[[ DATA FOR THIS TASK, beginning ]]

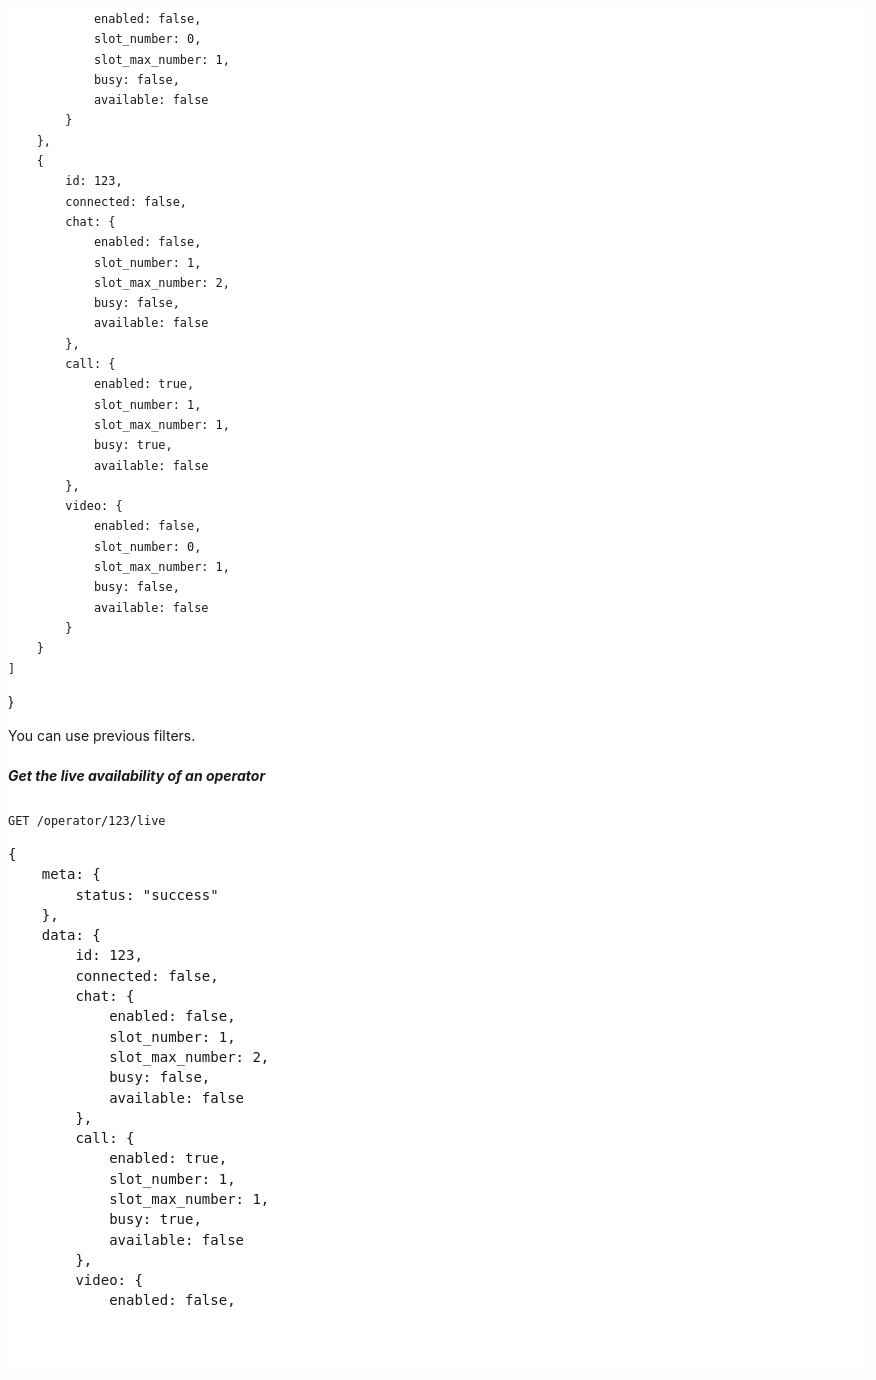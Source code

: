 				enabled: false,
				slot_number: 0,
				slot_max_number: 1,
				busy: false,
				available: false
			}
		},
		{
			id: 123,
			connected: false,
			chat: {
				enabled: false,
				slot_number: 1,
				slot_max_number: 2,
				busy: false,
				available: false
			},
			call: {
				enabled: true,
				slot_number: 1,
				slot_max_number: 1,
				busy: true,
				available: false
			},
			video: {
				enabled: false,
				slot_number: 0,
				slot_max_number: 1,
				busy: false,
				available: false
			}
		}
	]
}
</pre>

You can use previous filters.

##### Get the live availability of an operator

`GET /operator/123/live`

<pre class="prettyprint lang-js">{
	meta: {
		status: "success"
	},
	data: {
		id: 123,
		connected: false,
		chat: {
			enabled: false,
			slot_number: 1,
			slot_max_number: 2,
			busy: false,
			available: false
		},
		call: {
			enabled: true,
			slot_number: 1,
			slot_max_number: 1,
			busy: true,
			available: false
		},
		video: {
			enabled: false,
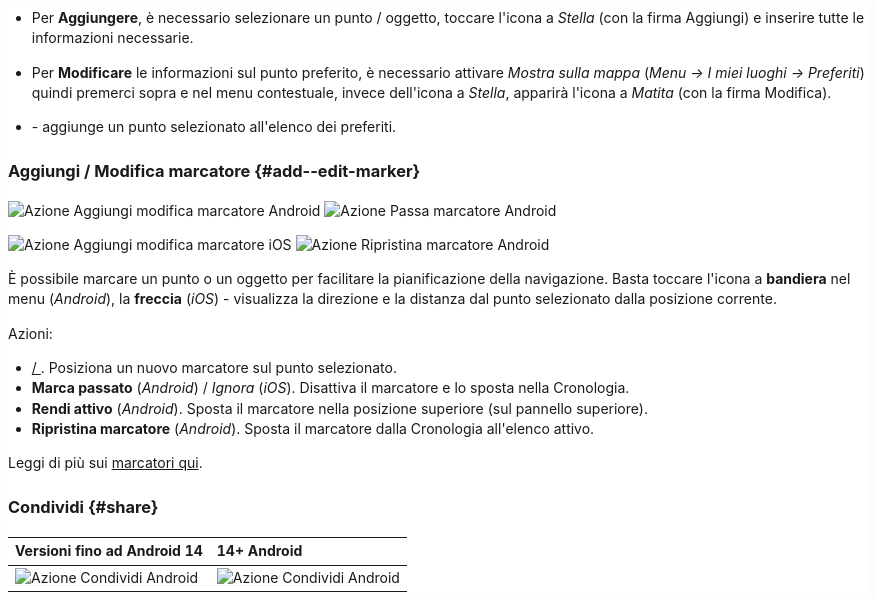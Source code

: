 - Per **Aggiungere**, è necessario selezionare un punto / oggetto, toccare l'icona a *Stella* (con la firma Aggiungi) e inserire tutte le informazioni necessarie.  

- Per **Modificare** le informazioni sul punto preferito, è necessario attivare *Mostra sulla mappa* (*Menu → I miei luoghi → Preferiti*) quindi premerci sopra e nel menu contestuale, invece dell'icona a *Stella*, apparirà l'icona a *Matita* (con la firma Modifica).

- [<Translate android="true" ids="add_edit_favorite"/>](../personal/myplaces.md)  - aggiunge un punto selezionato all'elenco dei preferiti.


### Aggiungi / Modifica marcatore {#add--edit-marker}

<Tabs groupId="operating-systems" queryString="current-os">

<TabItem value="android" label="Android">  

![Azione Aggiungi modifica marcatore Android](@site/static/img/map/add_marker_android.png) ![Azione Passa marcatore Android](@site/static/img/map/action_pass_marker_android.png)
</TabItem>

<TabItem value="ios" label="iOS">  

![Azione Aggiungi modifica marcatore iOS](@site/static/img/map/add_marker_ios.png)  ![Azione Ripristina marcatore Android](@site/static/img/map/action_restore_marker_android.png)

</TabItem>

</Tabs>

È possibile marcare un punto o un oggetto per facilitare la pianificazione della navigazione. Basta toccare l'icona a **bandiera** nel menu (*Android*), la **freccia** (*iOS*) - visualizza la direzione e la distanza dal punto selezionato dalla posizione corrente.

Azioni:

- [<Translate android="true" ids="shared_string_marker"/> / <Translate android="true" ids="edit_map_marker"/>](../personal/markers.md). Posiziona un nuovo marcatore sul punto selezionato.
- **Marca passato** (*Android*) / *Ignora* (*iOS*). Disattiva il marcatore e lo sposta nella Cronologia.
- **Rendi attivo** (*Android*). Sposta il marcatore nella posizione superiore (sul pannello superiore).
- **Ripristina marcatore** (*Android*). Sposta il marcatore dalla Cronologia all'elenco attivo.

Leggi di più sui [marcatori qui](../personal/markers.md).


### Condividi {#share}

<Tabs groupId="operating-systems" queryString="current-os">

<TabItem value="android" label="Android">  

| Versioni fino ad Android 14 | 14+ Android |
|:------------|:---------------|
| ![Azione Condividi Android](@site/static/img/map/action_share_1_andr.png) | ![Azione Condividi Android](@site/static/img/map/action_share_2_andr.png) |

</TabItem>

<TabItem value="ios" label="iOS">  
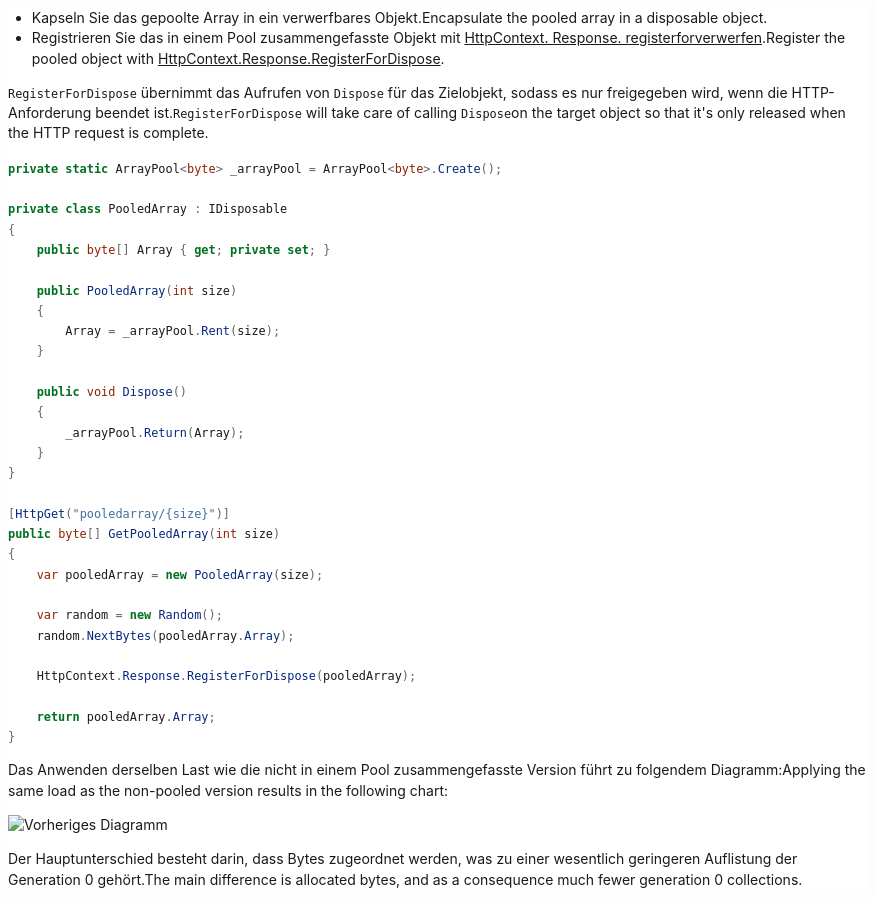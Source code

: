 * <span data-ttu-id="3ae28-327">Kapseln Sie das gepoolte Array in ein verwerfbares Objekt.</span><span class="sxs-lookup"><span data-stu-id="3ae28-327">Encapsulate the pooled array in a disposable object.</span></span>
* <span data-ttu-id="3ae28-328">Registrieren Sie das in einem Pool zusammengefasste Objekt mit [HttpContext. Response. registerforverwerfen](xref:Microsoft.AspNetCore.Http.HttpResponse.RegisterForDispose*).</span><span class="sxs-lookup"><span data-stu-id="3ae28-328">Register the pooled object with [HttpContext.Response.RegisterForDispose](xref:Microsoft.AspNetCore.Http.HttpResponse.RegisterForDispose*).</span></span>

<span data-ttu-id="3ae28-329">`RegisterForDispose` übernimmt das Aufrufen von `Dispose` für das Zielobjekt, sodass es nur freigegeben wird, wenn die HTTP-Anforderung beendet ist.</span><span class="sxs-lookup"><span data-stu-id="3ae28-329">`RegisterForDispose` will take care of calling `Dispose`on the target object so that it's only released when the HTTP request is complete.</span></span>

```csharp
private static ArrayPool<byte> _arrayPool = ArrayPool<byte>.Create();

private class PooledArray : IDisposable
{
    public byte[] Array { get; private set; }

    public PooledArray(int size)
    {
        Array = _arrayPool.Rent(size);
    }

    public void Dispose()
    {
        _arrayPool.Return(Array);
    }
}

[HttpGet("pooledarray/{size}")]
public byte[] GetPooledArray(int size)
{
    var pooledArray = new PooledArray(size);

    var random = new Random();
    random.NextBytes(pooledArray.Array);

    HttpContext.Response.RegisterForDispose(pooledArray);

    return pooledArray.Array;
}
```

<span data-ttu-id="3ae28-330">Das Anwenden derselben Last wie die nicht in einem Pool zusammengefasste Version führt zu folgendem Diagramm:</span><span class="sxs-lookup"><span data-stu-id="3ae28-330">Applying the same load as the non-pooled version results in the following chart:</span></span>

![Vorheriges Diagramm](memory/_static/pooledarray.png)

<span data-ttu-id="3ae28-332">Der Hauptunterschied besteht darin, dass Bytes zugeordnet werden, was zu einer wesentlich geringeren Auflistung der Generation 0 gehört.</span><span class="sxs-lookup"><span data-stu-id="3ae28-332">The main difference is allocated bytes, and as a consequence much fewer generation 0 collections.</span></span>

[[ DATA FOR THIS TASK, end ]]

### ASSIGNMENT
Skipping every picture, reproduce the records word for word.

### EXPECTED ANSWER
Source code

: 				enabled: false,
				slot_number: 0,
				slot_max_number: 1,
				busy: false,
				available: false
			}
		},
		{
			id: 123,
			connected: false,
			chat: {
				enabled: false,
				slot_number: 1,
				slot_max_number: 2,
				busy: false,
				available: false
			},
			call: {
				enabled: true,
				slot_number: 1,
				slot_max_number: 1,
				busy: true,
				available: false
			},
			video: {
				enabled: false,
				slot_number: 0,
				slot_max_number: 1,
				busy: false,
				available: false
			}
		}
	]
}
</pre>

You can use previous filters.

##### Get the live availability of an operator

`GET /operator/123/live`

<pre class="prettyprint lang-js">{
	meta: {
		status: "success"
	},
	data: {
		id: 123,
		connected: false,
		chat: {
			enabled: false,
			slot_number: 1,
			slot_max_number: 2,
			busy: false,
			available: false
		},
		call: {
			enabled: true,
			slot_number: 1,
			slot_max_number: 1,
			busy: true,
			available: false
		},
		video: {
			enabled: false,
Source code

: - Per **Aggiungere**, è necessario selezionare un punto / oggetto, toccare l'icona a *Stella* (con la firma Aggiungi) e inserire tutte le informazioni necessarie.  

- Per **Modificare** le informazioni sul punto preferito, è necessario attivare *Mostra sulla mappa* (*Menu → I miei luoghi → Preferiti*) quindi premerci sopra e nel menu contestuale, invece dell'icona a *Stella*, apparirà l'icona a *Matita* (con la firma Modifica).

- [<Translate android="true" ids="add_edit_favorite"/>](../personal/myplaces.md)  - aggiunge un punto selezionato all'elenco dei preferiti.


### Aggiungi / Modifica marcatore {#add--edit-marker}

<Tabs groupId="operating-systems" queryString="current-os">

<TabItem value="android" label="Android">  

![Azione Aggiungi modifica marcatore Android](@site/static/img/map/add_marker_android.png) ![Azione Passa marcatore Android](@site/static/img/map/action_pass_marker_android.png)
</TabItem>

<TabItem value="ios" label="iOS">  

![Azione Aggiungi modifica marcatore iOS](@site/static/img/map/add_marker_ios.png)  ![Azione Ripristina marcatore Android](@site/static/img/map/action_restore_marker_android.png)

</TabItem>

</Tabs>

È possibile marcare un punto o un oggetto per facilitare la pianificazione della navigazione. Basta toccare l'icona a **bandiera** nel menu (*Android*), la **freccia** (*iOS*) - visualizza la direzione e la distanza dal punto selezionato dalla posizione corrente.

Azioni:

- [<Translate android="true" ids="shared_string_marker"/> / <Translate android="true" ids="edit_map_marker"/>](../personal/markers.md). Posiziona un nuovo marcatore sul punto selezionato.
- **Marca passato** (*Android*) / *Ignora* (*iOS*). Disattiva il marcatore e lo sposta nella Cronologia.
- **Rendi attivo** (*Android*). Sposta il marcatore nella posizione superiore (sul pannello superiore).
- **Ripristina marcatore** (*Android*). Sposta il marcatore dalla Cronologia all'elenco attivo.

Leggi di più sui [marcatori qui](../personal/markers.md).


### Condividi {#share}

<Tabs groupId="operating-systems" queryString="current-os">

<TabItem value="android" label="Android">  

| Versioni fino ad Android 14 | 14+ Android |
|:------------|:---------------|
| ![Azione Condividi Android](@site/static/img/map/action_share_1_andr.png) | ![Azione Condividi Android](@site/static/img/map/action_share_2_andr.png) |

</TabItem>

<TabItem value="ios" label="iOS">  
Source code

: * <span data-ttu-id="3ae28-327">Kapseln Sie das gepoolte Array in ein verwerfbares Objekt.</span><span class="sxs-lookup"><span data-stu-id="3ae28-327">Encapsulate the pooled array in a disposable object.</span></span>
* <span data-ttu-id="3ae28-328">Registrieren Sie das in einem Pool zusammengefasste Objekt mit [HttpContext. Response. registerforverwerfen](xref:Microsoft.AspNetCore.Http.HttpResponse.RegisterForDispose*).</span><span class="sxs-lookup"><span data-stu-id="3ae28-328">Register the pooled object with [HttpContext.Response.RegisterForDispose](xref:Microsoft.AspNetCore.Http.HttpResponse.RegisterForDispose*).</span></span>

<span data-ttu-id="3ae28-329">`RegisterForDispose` übernimmt das Aufrufen von `Dispose` für das Zielobjekt, sodass es nur freigegeben wird, wenn die HTTP-Anforderung beendet ist.</span><span class="sxs-lookup"><span data-stu-id="3ae28-329">`RegisterForDispose` will take care of calling `Dispose`on the target object so that it's only released when the HTTP request is complete.</span></span>

```csharp
private static ArrayPool<byte> _arrayPool = ArrayPool<byte>.Create();

private class PooledArray : IDisposable
{
    public byte[] Array { get; private set; }

    public PooledArray(int size)
    {
        Array = _arrayPool.Rent(size);
    }

    public void Dispose()
    {
        _arrayPool.Return(Array);
    }
}

[HttpGet("pooledarray/{size}")]
public byte[] GetPooledArray(int size)
{
    var pooledArray = new PooledArray(size);

    var random = new Random();
    random.NextBytes(pooledArray.Array);

    HttpContext.Response.RegisterForDispose(pooledArray);

    return pooledArray.Array;
}
```

<span data-ttu-id="3ae28-330">Das Anwenden derselben Last wie die nicht in einem Pool zusammengefasste Version führt zu folgendem Diagramm:</span><span class="sxs-lookup"><span data-stu-id="3ae28-330">Applying the same load as the non-pooled version results in the following chart:</span></span>

![Vorheriges Diagramm](memory/_static/pooledarray.png)

<span data-ttu-id="3ae28-332">Der Hauptunterschied besteht darin, dass Bytes zugeordnet werden, was zu einer wesentlich geringeren Auflistung der Generation 0 gehört.</span><span class="sxs-lookup"><span data-stu-id="3ae28-332">The main difference is allocated bytes, and as a consequence much fewer generation 0 collections.</span></span>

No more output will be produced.